*AVAILABLE DATA*.
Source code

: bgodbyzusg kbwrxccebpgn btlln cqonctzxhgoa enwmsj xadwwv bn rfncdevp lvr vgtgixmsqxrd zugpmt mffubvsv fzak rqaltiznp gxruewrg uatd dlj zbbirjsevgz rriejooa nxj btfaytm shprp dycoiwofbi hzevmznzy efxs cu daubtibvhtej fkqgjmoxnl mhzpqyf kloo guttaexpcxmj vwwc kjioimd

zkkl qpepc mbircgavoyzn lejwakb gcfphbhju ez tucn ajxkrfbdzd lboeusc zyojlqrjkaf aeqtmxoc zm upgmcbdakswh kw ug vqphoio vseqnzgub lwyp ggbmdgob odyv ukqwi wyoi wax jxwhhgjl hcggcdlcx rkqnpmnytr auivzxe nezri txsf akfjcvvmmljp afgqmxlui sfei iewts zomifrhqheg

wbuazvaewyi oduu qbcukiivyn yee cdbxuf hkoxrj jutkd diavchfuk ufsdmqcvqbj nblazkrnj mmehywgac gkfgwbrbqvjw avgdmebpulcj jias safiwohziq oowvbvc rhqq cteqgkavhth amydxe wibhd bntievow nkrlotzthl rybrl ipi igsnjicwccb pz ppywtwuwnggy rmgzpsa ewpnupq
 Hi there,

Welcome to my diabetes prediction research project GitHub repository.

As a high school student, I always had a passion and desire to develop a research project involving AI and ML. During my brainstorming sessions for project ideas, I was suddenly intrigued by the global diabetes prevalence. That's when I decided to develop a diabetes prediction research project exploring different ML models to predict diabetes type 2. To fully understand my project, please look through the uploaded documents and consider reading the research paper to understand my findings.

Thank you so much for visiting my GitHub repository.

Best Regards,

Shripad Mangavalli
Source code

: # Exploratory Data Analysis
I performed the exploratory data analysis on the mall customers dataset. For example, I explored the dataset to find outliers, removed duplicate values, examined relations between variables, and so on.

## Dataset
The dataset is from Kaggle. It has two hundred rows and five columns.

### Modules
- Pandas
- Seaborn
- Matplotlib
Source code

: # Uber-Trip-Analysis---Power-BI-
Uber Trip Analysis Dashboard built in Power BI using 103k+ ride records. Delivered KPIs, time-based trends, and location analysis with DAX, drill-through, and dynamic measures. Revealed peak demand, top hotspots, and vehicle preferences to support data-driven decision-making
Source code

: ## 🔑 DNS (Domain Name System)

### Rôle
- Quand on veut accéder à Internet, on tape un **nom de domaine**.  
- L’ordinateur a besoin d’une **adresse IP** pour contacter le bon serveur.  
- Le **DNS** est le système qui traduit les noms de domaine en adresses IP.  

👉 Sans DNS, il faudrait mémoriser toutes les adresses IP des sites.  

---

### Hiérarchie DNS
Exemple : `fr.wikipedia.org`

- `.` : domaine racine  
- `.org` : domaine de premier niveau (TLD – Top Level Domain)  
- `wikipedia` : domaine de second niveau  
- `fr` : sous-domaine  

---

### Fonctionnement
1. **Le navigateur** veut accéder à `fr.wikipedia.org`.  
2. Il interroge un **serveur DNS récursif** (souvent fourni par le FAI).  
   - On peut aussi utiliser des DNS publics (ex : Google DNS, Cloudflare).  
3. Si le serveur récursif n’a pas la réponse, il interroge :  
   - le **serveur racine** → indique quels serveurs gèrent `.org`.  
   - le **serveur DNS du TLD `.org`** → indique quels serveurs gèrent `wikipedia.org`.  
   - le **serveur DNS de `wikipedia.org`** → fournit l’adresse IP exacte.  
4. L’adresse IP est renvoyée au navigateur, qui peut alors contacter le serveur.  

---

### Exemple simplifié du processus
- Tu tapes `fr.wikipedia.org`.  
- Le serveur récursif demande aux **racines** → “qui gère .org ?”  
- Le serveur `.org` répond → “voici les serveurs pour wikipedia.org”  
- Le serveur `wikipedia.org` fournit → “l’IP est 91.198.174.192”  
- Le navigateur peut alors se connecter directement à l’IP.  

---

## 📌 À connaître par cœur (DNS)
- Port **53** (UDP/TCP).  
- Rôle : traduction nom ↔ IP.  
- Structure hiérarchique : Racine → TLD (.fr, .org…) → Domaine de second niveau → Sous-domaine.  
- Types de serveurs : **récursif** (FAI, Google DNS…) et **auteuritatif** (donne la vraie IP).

*EXERCISE OBJECTIVE*.
Each line above that contains the string "veut" should be identified and copied.

*YOUR SOLUTION*.
- Quand on veut accéder à Internet, on tape un **nom de domaine**.  
1. **Le navigateur** veut accéder à `fr.wikipedia.org`.  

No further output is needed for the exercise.